Mendes PDTT sebut penanganan kemiskinan nasional dimulai dari desa

Mendes PDTT Abdul Halim Iskandar (kanan) bertemu Bupati Jepara Dian Kristiandi di Pendopo Kabupaten Jepara, Jawa Tengah, Kamis (16/9/2021). ANTARA/HO-Kemendes PDTT.

Yang pasti bahwa kita ingin apa yang menjadi target Presiden tahun 2024 agar Indonesia terbebas dari kemiskinan secara ekstrem, bahasa beliau nol persen, itu penyelesaiannya cuma satu pintunya, yakni level desa
Jakarta (ANTARA) - Menteri Desa, Pembangunan Daerah Tertinggal, dan Transmigrasi (Mendes PDTT) Abdul Halim Iskandar menyampaikan penanganan kemiskinan secara nasional akan menjadi lebih mudah jika dimulai dari tingkat desa.

"Yang pasti bahwa kita ingin apa yang menjadi target Presiden tahun 2024 agar Indonesia terbebas dari kemiskinan secara ekstrem, bahasa beliau nol persen, itu penyelesaiannya cuma satu pintunya, yakni level desa," katanya dalam keterangan tertulis yang diterima di Jakarta, Kamis.

Menurutnya desa merupakan basis mikro yang lebih mudah untuk dipetakan permasalahan dan penyelesaiannya.

"Karena kalau penanganan apapun, kalau basisnya mikro akan lebih mudah dipetakan karena levelnya kecil. Dan kalau ada masalah lebih mudah di treatment," kata Gus Halim, demikian ia biasa disapa saat menemui Bupati Jepara, Jawa Tengah, Dian Kristiandi, Kamis (16/9).
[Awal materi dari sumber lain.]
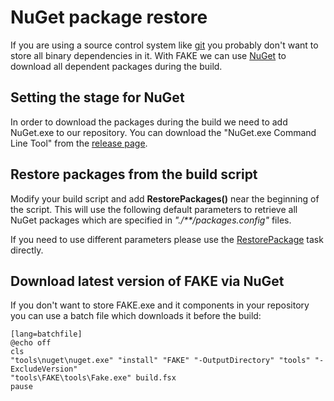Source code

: # NuGet package restore

If you are using a source control system like [git](http://git-scm.com/) you probably don't want to store all binary dependencies in it. 
With FAKE we can use [NuGet](http://nuget.codeplex.com/) to download all dependent packages during the build.

## Setting the stage for NuGet

In order to download the packages during the build we need to add NuGet.exe to our repository. 
You can download the "NuGet.exe Command Line Tool" from the [release page](https://github.com/NuGet/Home/releases).

## Restore packages from the build script

Modify your build script and add **RestorePackages()** near the beginning of the script.
This will use the following default parameters to retrieve all NuGet packages which are specified in *"./\*\*/packages.config"* files.

If you need to use different parameters please use the [RestorePackage](apidocs/fake-restorepackagehelper.html) task directly.

## Download latest version of FAKE via NuGet

If you don't want to store FAKE.exe and it components in your repository you can use a batch file which downloads it before the build:

	[lang=batchfile]
	@echo off
	cls
	"tools\nuget\nuget.exe" "install" "FAKE" "-OutputDirectory" "tools" "-ExcludeVersion"
	"tools\FAKE\tools\Fake.exe" build.fsx
	pause
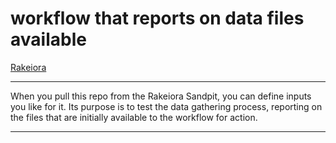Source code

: # workflow that reports on data files available

[Rakeiora](http://rakeiora.ac.nz)

---

When you pull this repo from the Rakeiora Sandpit, you can
define inputs you like for it. Its purpose is to test
the data gathering process, reporting on the files that
are initially available to the workflow for action.

---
Dalam kesempatan itu, ia mengapresiasi keberhasilan Kabupaten Jepara dalam mengatasi kemiskinan.

Keberhasilan tersebut dilihat dari angka kemiskinan yang turun melebihi target Rencana Pembangunan Jangka Menengah Daerah (RPJMD).

Adapun kemiskinan di Kabupaten Jepara, kata dia, berhasil turun menjadi 6,06 persen pada 2019, melebihi target RPJMD Kabupaten Jepara tahun 2022 sebesar delapan persen.

Namun, pada tahun 2020 angka kemiskinan di Kabupaten Jepara kembali naik menjadi mo MVrsen karena dampak dari pandemi COVID-19.

"Kita apresiasi Kabupaten Jepara sebagai salah satu kabupaten di Jawa Tengah yang bagus dari sisi penanganan kemiskinannya. Hari ini memang (kemiskinan) posisinya naik, dan semua ini rata-rata karena pandemi," demikian Abdul Halim Iskandar.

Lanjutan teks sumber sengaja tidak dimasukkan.